Check this out: Police and EMS/Fire and/or emergency department staff are dealing with an intoxicated individual for whatever reason… some form or restraint situation presents itself. On one side is the officer and staff the other. The officer uses some form of verbal commands along with physical skills. The healthcare provider, wanting to “help”, mimics what the officer does. The officer subconsciously thinks the healthcare provider must be trained similarly, or else how would they know how to do what law enforcement does to control a person… It becomes a vicious cycle repeated daily in medicine.

To muddy the waters a bit more… some law enforcement officers have taken the initiative to request a healthcare provider pursue charges on a suspect who just assaulted the provider. Usually this is because the officer is familiar with how many states have placed healthcare on the EXACT same law as assaulting police. Sometimes providers then, as I have been told by police, they don’t wish to pursue the criminal charge. It will only take a couple of times of this happening, and the officer will stop going out of his/her way to ask anymore providers.

Sometimes, the lack of contacting the police is staff expecting the employer to pursue charges. The employer is not the victim of the violent act, the staff member(s) involved are. Without a victim (in most cases) there isn’t a crime.

This takes us back to the media. Many times reporters get their stories due to scanner traffic, social media posts/tips, or visiting the local police agency and asking for dispatch logs.

When those cases of healthcare being assaulted, do have the provider contacting the police, pursuing charges, and the attacker is arrested, a court case usually follows. Having limited knowledge of “the system” and how it works, when a provider hears their case was resolved differently than the original charge (pleaded guilty to a lesser charge and received probation and such) the provider is frustrated. They feel they were slighted, and that essentially nothing happened to the person who attacked them. This leads t a rumor mill of “nothing will happen if I press charges, so it’s a waste of time..” Folks that is not true. It may not seem like it, but it does make a difference.

 

Here is what reporting the actual criminal assault does; it changes the culture. It makes the job safer for everyone that enters our profession in the generations that follow.

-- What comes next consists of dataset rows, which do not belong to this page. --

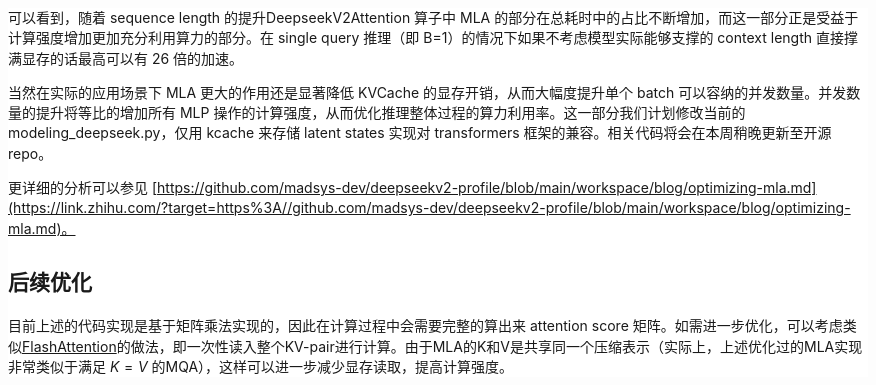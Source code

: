 可以看到，随着 sequence length 的提升DeepseekV2Attention 算子中 MLA 的部分在总耗时中的占比不断增加，而这一部分正是受益于计算强度增加更加充分利用算力的部分。在 single query 推理（即 B=1）的情况下如果不考虑模型实际能够支撑的 context length 直接撑满显存的话最高可以有 26 倍的加速。

当然在实际的应用场景下 MLA 更大的作用还是显著降低 KVCache 的显存开销，从而大幅度提升单个 batch 可以容纳的并发数量。并发数量的提升将等比的增加所有 MLP 操作的计算强度，从而优化推理整体过程的算力利用率。这一部分我们计划修改当前的 modeling\_deepseek.py，仅用 kcache 来存储 latent states 实现对 transformers 框架的兼容。相关代码将会在本周稍晚更新至开源 repo。

更详细的分析可以参见 [https://github.com/madsys-dev/deepseekv2-profile/blob/main/workspace/blog/optimizing-mla.md](https://link.zhihu.com/?target=https%3A//github.com/madsys-dev/deepseekv2-profile/blob/main/workspace/blog/optimizing-mla.md)。

## 后续优化

  
目前上述的代码实现是基于矩阵乘法实现的，因此在计算过程中会需要完整的算出来 attention score 矩阵。如需进一步优化，可以考虑类似[FlashAttention](https://zhida.zhihu.com/search?content_id=243733609&content_type=Article&match_order=1&q=FlashAttention&zhida_source=entity)的做法，即一次性读入整个KV-pair进行计算。由于MLA的K和V是共享同一个压缩表示（实际上，上述优化过的MLA实现非常类似于满足 $K=V$ 的MQA），这样可以进一步减少显存读取，提高计算强度。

When an assault occurs and staff reports it to both their supervisor, and law enforcement, the following things are set in motion:

  • Administration begins to recognize the scope of the problem- safety policies are enacted
  • Victimized staff starts a healing process
  • Police begin to see how frequent assaults occur in medicine = Less ” hospital with them or jail with me”.
  • Police begin to show up on scenes without being dispatched
  • Media coverage increases
  • Public begins to recognize and acknowledge the epidemic and are shocked and appalled
  • Changes in training for staff from the time they first enter training for their profession and refreshers
  • Staff would disconnect from acts of aggression
  • Stiffer penalties are given to attackers
  • Peers in medicine would support a victimized peer ( as a firefighter would a burned firefighter, or police would an officer who was shot)
  • Peer reviewed studies on violence in medicine would exist and have proper data

At DT4EMS, we do everything we can to share with staff how to prevent an assault from occurring. If one does occur, the pursuit of criminal charges is critical to not only supporting the victimized staff member, but changing the culture.